### Your assignment
Return all the entries exactly. No pictures.

### Supplied material
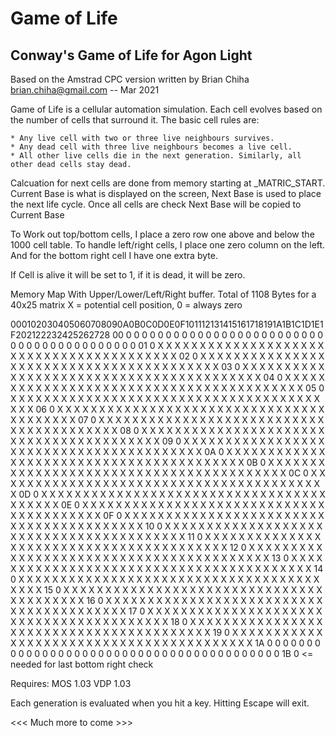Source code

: # Game of Life

Conway's Game of Life for Agon Light
-------------------------------------

 Based on the Amstrad CPC version written by Brian Chiha
 brian.chiha@gmail.com  -- Mar 2021

 Game of Life is a cellular automation simulation.  Each cell evolves based on the number
 of cells that surround it.  The basic cell rules are:

    * Any live cell with two or three live neighbours survives.
    * Any dead cell with three live neighbours becomes a live cell.
    * All other live cells die in the next generation. Similarly, all other dead cells stay dead.


Calcuation for next cells are done from memory starting at _MATRIC_START.  Current Base is 
what is displayed
on the screen, Next Base is used to place the next life cycle.  Once all cells are check
Next Base will be copied to Current Base

To Work out top/bottom cells, I place a zero row one above and below the 1000 cell table.  To
handle left/right cells, I place one zero column on the left.  And for the bottom right cell
I have one extra byte.

If Cell is alive it will be set to 1, if it is dead, it will be zero.

 Memory Map With Upper/Lower/Left/Right buffer.  Total of 1108 Bytes for a 40x25 matrix
 X = potential cell position, 0 = always zero

   000102030405060708090A0B0C0D0E0F101112131415161718191A1B1C1D1E1F202122232425262728
00  0 0 0 0 0 0 0 0 0 0 0 0 0 0 0 0 0 0 0 0 0 0 0 0 0 0 0 0 0 0 0 0 0 0 0 0 0 0 0 0 0
01  0 X X X X X X X X X X X X X X X X X X X X X X X X X X X X X X X X X X X X X X X X
02  0 X X X X X X X X X X X X X X X X X X X X X X X X X X X X X X X X X X X X X X X X
03  0 X X X X X X X X X X X X X X X X X X X X X X X X X X X X X X X X X X X X X X X X
04  0 X X X X X X X X X X X X X X X X X X X X X X X X X X X X X X X X X X X X X X X X
05  0 X X X X X X X X X X X X X X X X X X X X X X X X X X X X X X X X X X X X X X X X
06  0 X X X X X X X X X X X X X X X X X X X X X X X X X X X X X X X X X X X X X X X X
07  0 X X X X X X X X X X X X X X X X X X X X X X X X X X X X X X X X X X X X X X X X
08  0 X X X X X X X X X X X X X X X X X X X X X X X X X X X X X X X X X X X X X X X X
09  0 X X X X X X X X X X X X X X X X X X X X X X X X X X X X X X X X X X X X X X X X
0A  0 X X X X X X X X X X X X X X X X X X X X X X X X X X X X X X X X X X X X X X X X
0B  0 X X X X X X X X X X X X X X X X X X X X X X X X X X X X X X X X X X X X X X X X
0C  0 X X X X X X X X X X X X X X X X X X X X X X X X X X X X X X X X X X X X X X X X
0D  0 X X X X X X X X X X X X X X X X X X X X X X X X X X X X X X X X X X X X X X X X
0E  0 X X X X X X X X X X X X X X X X X X X X X X X X X X X X X X X X X X X X X X X X
0F  0 X X X X X X X X X X X X X X X X X X X X X X X X X X X X X X X X X X X X X X X X
10  0 X X X X X X X X X X X X X X X X X X X X X X X X X X X X X X X X X X X X X X X X
11  0 X X X X X X X X X X X X X X X X X X X X X X X X X X X X X X X X X X X X X X X X
12  0 X X X X X X X X X X X X X X X X X X X X X X X X X X X X X X X X X X X X X X X X
13  0 X X X X X X X X X X X X X X X X X X X X X X X X X X X X X X X X X X X X X X X X
14  0 X X X X X X X X X X X X X X X X X X X X X X X X X X X X X X X X X X X X X X X X
15  0 X X X X X X X X X X X X X X X X X X X X X X X X X X X X X X X X X X X X X X X X
16  0 X X X X X X X X X X X X X X X X X X X X X X X X X X X X X X X X X X X X X X X X
17  0 X X X X X X X X X X X X X X X X X X X X X X X X X X X X X X X X X X X X X X X X
18  0 X X X X X X X X X X X X X X X X X X X X X X X X X X X X X X X X X X X X X X X X
19  0 X X X X X X X X X X X X X X X X X X X X X X X X X X X X X X X X X X X X X X X X
1A  0 0 0 0 0 0 0 0 0 0 0 0 0 0 0 0 0 0 0 0 0 0 0 0 0 0 0 0 0 0 0 0 0 0 0 0 0 0 0 0 0
1B  0  <= needed for last bottom right check

Requires: 
MOS 1.03
VDP 1.03

Each generation is evaluated when you hit a key. Hitting Escape will exit.

<<< Much more to come >>>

### Result below
Source code

: # Game of Life

Conway's Game of Life for Agon Light
-------------------------------------

 Based on the Amstrad CPC version written by Brian Chiha
 brian.chiha@gmail.com  -- Mar 2021

 Game of Life is a cellular automation simulation.  Each cell evolves based on the number
 of cells that surround it.  The basic cell rules are:

    * Any live cell with two or three live neighbours survives.
    * Any dead cell with three live neighbours becomes a live cell.
    * All other live cells die in the next generation. Similarly, all other dead cells stay dead.


Calcuation for next cells are done from memory starting at _MATRIC_START.  Current Base is 
what is displayed
on the screen, Next Base is used to place the next life cycle.  Once all cells are check
Next Base will be copied to Current Base

To Work out top/bottom cells, I place a zero row one above and below the 1000 cell table.  To
handle left/right cells, I place one zero column on the left.  And for the bottom right cell
I have one extra byte.

If Cell is alive it will be set to 1, if it is dead, it will be zero.

 Memory Map With Upper/Lower/Left/Right buffer.  Total of 1108 Bytes for a 40x25 matrix
 X = potential cell position, 0 = always zero

   000102030405060708090A0B0C0D0E0F101112131415161718191A1B1C1D1E1F202122232425262728
00  0 0 0 0 0 0 0 0 0 0 0 0 0 0 0 0 0 0 0 0 0 0 0 0 0 0 0 0 0 0 0 0 0 0 0 0 0 0 0 0 0
01  0 X X X X X X X X X X X X X X X X X X X X X X X X X X X X X X X X X X X X X X X X
02  0 X X X X X X X X X X X X X X X X X X X X X X X X X X X X X X X X X X X X X X X X
03  0 X X X X X X X X X X X X X X X X X X X X X X X X X X X X X X X X X X X X X X X X
04  0 X X X X X X X X X X X X X X X X X X X X X X X X X X X X X X X X X X X X X X X X
05  0 X X X X X X X X X X X X X X X X X X X X X X X X X X X X X X X X X X X X X X X X
06  0 X X X X X X X X X X X X X X X X X X X X X X X X X X X X X X X X X X X X X X X X
07  0 X X X X X X X X X X X X X X X X X X X X X X X X X X X X X X X X X X X X X X X X
08  0 X X X X X X X X X X X X X X X X X X X X X X X X X X X X X X X X X X X X X X X X
09  0 X X X X X X X X X X X X X X X X X X X X X X X X X X X X X X X X X X X X X X X X
0A  0 X X X X X X X X X X X X X X X X X X X X X X X X X X X X X X X X X X X X X X X X
0B  0 X X X X X X X X X X X X X X X X X X X X X X X X X X X X X X X X X X X X X X X X
0C  0 X X X X X X X X X X X X X X X X X X X X X X X X X X X X X X X X X X X X X X X X
0D  0 X X X X X X X X X X X X X X X X X X X X X X X X X X X X X X X X X X X X X X X X
0E  0 X X X X X X X X X X X X X X X X X X X X X X X X X X X X X X X X X X X X X X X X
0F  0 X X X X X X X X X X X X X X X X X X X X X X X X X X X X X X X X X X X X X X X X
10  0 X X X X X X X X X X X X X X X X X X X X X X X X X X X X X X X X X X X X X X X X
11  0 X X X X X X X X X X X X X X X X X X X X X X X X X X X X X X X X X X X X X X X X
12  0 X X X X X X X X X X X X X X X X X X X X X X X X X X X X X X X X X X X X X X X X
13  0 X X X X X X X X X X X X X X X X X X X X X X X X X X X X X X X X X X X X X X X X
14  0 X X X X X X X X X X X X X X X X X X X X X X X X X X X X X X X X X X X X X X X X
15  0 X X X X X X X X X X X X X X X X X X X X X X X X X X X X X X X X X X X X X X X X
16  0 X X X X X X X X X X X X X X X X X X X X X X X X X X X X X X X X X X X X X X X X
17  0 X X X X X X X X X X X X X X X X X X X X X X X X X X X X X X X X X X X X X X X X
18  0 X X X X X X X X X X X X X X X X X X X X X X X X X X X X X X X X X X X X X X X X
19  0 X X X X X X X X X X X X X X X X X X X X X X X X X X X X X X X X X X X X X X X X
1A  0 0 0 0 0 0 0 0 0 0 0 0 0 0 0 0 0 0 0 0 0 0 0 0 0 0 0 0 0 0 0 0 0 0 0 0 0 0 0 0 0
1B  0  <= needed for last bottom right check

Requires: 
MOS 1.03
VDP 1.03

Each generation is evaluated when you hit a key. Hitting Escape will exit.

<<< Much more to come >>>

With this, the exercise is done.